*** MATERIAL SUPPLIED Section Begins ***

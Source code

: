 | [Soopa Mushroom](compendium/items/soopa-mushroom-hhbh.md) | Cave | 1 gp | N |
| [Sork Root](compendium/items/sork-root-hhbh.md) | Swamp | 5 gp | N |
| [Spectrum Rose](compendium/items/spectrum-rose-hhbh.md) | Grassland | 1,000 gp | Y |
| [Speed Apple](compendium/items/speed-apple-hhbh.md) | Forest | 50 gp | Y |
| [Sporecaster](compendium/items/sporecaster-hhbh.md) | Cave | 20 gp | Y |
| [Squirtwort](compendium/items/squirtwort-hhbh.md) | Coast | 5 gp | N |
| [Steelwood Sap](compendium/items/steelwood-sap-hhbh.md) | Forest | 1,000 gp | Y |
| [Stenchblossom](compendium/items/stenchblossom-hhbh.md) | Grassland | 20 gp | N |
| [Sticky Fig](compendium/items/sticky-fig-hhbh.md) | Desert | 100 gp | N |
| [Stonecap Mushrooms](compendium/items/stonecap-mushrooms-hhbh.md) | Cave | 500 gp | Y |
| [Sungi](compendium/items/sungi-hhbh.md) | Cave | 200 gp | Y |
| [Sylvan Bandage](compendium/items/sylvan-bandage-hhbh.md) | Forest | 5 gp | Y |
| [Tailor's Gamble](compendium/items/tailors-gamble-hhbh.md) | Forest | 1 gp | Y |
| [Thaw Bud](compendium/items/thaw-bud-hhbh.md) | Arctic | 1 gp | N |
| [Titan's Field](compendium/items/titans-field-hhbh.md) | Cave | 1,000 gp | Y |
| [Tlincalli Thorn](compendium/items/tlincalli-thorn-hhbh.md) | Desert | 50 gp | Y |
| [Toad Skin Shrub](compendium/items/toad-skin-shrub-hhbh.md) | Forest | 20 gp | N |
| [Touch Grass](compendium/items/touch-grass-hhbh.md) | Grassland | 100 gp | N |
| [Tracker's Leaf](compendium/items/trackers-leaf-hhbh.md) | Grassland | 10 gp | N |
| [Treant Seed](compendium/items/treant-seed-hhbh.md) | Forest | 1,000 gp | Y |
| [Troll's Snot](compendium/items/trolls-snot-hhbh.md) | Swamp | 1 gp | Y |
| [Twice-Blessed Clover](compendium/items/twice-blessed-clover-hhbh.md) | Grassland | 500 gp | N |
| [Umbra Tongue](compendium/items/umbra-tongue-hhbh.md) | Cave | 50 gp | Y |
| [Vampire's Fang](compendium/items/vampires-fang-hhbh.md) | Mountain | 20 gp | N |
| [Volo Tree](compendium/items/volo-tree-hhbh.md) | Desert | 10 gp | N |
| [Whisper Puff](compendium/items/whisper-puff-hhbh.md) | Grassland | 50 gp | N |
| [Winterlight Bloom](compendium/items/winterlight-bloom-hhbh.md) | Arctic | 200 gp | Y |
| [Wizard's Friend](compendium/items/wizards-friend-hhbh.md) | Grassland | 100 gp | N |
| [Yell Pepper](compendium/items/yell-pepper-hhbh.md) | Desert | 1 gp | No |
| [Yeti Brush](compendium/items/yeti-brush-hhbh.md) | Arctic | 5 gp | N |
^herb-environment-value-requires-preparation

*** MATERIAL SUPPLIED Section Ends ***

YOUR OBJECTIVE: Copy all of the data exactly. Skip nothing.

RESULT BELOW:
Source code

: | [Soopa Mushroom](compendium/items/soopa-mushroom-hhbh.md) | Cave | 1 gp | N |
| [Sork Root](compendium/items/sork-root-hhbh.md) | Swamp | 5 gp | N |
| [Spectrum Rose](compendium/items/spectrum-rose-hhbh.md) | Grassland | 1,000 gp | Y |
| [Speed Apple](compendium/items/speed-apple-hhbh.md) | Forest | 50 gp | Y |
| [Sporecaster](compendium/items/sporecaster-hhbh.md) | Cave | 20 gp | Y |
| [Squirtwort](compendium/items/squirtwort-hhbh.md) | Coast | 5 gp | N |
| [Steelwood Sap](compendium/items/steelwood-sap-hhbh.md) | Forest | 1,000 gp | Y |
| [Stenchblossom](compendium/items/stenchblossom-hhbh.md) | Grassland | 20 gp | N |
| [Sticky Fig](compendium/items/sticky-fig-hhbh.md) | Desert | 100 gp | N |
| [Stonecap Mushrooms](compendium/items/stonecap-mushrooms-hhbh.md) | Cave | 500 gp | Y |
| [Sungi](compendium/items/sungi-hhbh.md) | Cave | 200 gp | Y |
| [Sylvan Bandage](compendium/items/sylvan-bandage-hhbh.md) | Forest | 5 gp | Y |
| [Tailor's Gamble](compendium/items/tailors-gamble-hhbh.md) | Forest | 1 gp | Y |
| [Thaw Bud](compendium/items/thaw-bud-hhbh.md) | Arctic | 1 gp | N |
| [Titan's Field](compendium/items/titans-field-hhbh.md) | Cave | 1,000 gp | Y |
| [Tlincalli Thorn](compendium/items/tlincalli-thorn-hhbh.md) | Desert | 50 gp | Y |
| [Toad Skin Shrub](compendium/items/toad-skin-shrub-hhbh.md) | Forest | 20 gp | N |
| [Touch Grass](compendium/items/touch-grass-hhbh.md) | Grassland | 100 gp | N |
| [Tracker's Leaf](compendium/items/trackers-leaf-hhbh.md) | Grassland | 10 gp | N |
| [Treant Seed](compendium/items/treant-seed-hhbh.md) | Forest | 1,000 gp | Y |
| [Troll's Snot](compendium/items/trolls-snot-hhbh.md) | Swamp | 1 gp | Y |
| [Twice-Blessed Clover](compendium/items/twice-blessed-clover-hhbh.md) | Grassland | 500 gp | N |
| [Umbra Tongue](compendium/items/umbra-tongue-hhbh.md) | Cave | 50 gp | Y |
| [Vampire's Fang](compendium/items/vampires-fang-hhbh.md) | Mountain | 20 gp | N |
| [Volo Tree](compendium/items/volo-tree-hhbh.md) | Desert | 10 gp | N |
| [Whisper Puff](compendium/items/whisper-puff-hhbh.md) | Grassland | 50 gp | N |
| [Winterlight Bloom](compendium/items/winterlight-bloom-hhbh.md) | Arctic | 200 gp | Y |
| [Wizard's Friend](compendium/items/wizards-friend-hhbh.md) | Grassland | 100 gp | N |
| [Yell Pepper](compendium/items/yell-pepper-hhbh.md) | Desert | 1 gp | No |
| [Yeti Brush](compendium/items/yeti-brush-hhbh.md) | Arctic | 5 gp | N |
^herb-environment-value-requires-preparation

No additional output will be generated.